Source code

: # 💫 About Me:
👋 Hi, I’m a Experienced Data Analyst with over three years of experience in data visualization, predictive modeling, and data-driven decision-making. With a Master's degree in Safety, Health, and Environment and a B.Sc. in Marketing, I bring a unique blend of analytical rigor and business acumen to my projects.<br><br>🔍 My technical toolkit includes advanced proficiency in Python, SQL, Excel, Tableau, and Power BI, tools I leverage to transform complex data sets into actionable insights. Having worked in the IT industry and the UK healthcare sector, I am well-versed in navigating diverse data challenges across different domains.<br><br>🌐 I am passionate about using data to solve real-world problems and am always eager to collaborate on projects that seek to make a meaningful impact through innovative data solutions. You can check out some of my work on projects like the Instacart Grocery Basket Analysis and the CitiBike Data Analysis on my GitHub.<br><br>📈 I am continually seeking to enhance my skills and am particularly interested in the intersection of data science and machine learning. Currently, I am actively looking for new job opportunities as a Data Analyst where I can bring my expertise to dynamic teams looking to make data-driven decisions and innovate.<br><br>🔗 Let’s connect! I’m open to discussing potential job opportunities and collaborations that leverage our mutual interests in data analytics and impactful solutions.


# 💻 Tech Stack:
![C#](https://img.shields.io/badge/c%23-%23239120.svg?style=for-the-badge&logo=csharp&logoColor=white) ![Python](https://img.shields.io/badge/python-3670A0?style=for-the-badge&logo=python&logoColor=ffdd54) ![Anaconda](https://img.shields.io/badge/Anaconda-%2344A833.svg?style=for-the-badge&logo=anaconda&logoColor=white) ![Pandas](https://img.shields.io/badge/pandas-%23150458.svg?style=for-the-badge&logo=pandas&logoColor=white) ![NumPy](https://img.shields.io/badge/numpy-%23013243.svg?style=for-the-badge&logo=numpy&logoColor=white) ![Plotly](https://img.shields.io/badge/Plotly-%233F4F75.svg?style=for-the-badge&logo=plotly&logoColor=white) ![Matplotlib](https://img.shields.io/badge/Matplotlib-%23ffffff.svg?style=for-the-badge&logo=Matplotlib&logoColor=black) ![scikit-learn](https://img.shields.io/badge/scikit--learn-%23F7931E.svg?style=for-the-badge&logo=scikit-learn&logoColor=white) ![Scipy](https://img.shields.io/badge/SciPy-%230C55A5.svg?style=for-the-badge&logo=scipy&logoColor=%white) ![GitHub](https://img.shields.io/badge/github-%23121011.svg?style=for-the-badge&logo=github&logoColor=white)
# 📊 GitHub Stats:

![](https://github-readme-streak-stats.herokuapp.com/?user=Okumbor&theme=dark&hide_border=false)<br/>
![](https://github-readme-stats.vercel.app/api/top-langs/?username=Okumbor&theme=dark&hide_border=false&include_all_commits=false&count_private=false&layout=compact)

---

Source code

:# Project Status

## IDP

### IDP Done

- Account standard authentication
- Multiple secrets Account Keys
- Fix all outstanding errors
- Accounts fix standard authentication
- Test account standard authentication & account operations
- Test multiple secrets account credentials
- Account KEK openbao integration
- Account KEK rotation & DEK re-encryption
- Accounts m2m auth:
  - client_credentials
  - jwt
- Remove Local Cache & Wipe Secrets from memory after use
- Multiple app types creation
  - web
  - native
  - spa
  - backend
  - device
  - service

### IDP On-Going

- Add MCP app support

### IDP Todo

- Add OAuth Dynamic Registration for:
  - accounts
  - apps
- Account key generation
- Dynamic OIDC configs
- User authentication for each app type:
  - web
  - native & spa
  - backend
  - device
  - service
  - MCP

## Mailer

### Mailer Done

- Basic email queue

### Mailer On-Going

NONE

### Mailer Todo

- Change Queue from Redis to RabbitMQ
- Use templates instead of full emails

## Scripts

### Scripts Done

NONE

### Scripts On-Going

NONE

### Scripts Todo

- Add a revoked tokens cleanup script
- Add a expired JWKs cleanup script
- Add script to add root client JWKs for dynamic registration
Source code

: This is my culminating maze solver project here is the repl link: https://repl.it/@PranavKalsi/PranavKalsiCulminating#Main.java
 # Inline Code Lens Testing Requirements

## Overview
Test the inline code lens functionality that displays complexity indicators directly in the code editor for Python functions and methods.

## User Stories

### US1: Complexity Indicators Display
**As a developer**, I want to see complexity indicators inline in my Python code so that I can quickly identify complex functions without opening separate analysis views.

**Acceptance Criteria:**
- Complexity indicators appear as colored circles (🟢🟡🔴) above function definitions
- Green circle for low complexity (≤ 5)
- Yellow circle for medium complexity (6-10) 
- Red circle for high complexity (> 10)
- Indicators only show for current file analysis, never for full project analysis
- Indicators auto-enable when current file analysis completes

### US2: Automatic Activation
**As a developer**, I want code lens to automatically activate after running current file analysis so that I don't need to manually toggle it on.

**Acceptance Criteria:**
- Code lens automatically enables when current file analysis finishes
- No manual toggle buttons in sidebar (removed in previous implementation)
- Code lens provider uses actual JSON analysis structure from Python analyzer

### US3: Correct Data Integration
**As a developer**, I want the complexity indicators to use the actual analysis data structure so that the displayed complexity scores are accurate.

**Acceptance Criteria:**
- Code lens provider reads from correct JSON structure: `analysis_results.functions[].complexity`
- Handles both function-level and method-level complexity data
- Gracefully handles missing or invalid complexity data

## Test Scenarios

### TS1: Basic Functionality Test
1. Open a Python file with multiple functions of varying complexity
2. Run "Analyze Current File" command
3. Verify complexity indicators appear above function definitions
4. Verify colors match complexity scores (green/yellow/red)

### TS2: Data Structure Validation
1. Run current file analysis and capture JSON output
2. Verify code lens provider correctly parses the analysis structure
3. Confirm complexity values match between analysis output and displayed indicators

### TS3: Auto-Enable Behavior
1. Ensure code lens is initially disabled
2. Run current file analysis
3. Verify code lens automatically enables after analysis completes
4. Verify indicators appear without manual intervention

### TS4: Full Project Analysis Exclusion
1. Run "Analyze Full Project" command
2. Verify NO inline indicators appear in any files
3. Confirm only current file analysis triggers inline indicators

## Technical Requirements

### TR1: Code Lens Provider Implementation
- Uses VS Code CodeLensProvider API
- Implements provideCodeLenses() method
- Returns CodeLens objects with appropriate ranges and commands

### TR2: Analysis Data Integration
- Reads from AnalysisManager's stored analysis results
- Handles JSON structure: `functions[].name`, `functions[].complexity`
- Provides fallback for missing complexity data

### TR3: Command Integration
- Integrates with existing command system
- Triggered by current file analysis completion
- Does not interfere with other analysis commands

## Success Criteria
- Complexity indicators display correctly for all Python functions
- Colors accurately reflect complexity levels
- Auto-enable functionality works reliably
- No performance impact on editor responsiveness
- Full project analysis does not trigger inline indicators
◇ ◇ ◇
_ABOUT THIS TASK_: Look above for the line with "- Fix all outstanding errors" and the line with "- Indicators only". Retype those two lines and every line between them exactly, adding nothing.

_EXPECTED OUTPUT_:
- Fix all outstanding errors
- Accounts fix standard authentication
- Test account standard authentication & account operations
- Test multiple secrets account credentials
- Account KEK openbao integration
- Account KEK rotation & DEK re-encryption
- Accounts m2m auth:
  - client_credentials
  - jwt
- Remove Local Cache & Wipe Secrets from memory after use
- Multiple app types creation
  - web
  - native
  - spa
  - backend
  - device
  - service

### IDP On-Going

- Add MCP app support

### IDP Todo

- Add OAuth Dynamic Registration for:
  - accounts
  - apps
- Account key generation
- Dynamic OIDC configs
- User authentication for each app type:
  - web
  - native & spa
  - backend
  - device
  - service
  - MCP

## Mailer

### Mailer Done

- Basic email queue

### Mailer On-Going

NONE

### Mailer Todo

- Change Queue from Redis to RabbitMQ
- Use templates instead of full emails

## Scripts

### Scripts Done

NONE

### Scripts On-Going

NONE

### Scripts Todo

- Add a revoked tokens cleanup script
- Add a expired JWKs cleanup script
- Add script to add root client JWKs for dynamic registration
Source code

: This is my culminating maze solver project here is the repl link: https://repl.it/@PranavKalsi/PranavKalsiCulminating#Main.java
 # Inline Code Lens Testing Requirements

## Overview
Test the inline code lens functionality that displays complexity indicators directly in the code editor for Python functions and methods.

## User Stories

### US1: Complexity Indicators Display
**As a developer**, I want to see complexity indicators inline in my Python code so that I can quickly identify complex functions without opening separate analysis views.

**Acceptance Criteria:**
- Complexity indicators appear as colored circles (🟢🟡🔴) above function definitions
- Green circle for low complexity (≤ 5)
- Yellow circle for medium complexity (6-10) 
- Red circle for high complexity (> 10)
- Indicators only show for current file analysis, never for full project analysis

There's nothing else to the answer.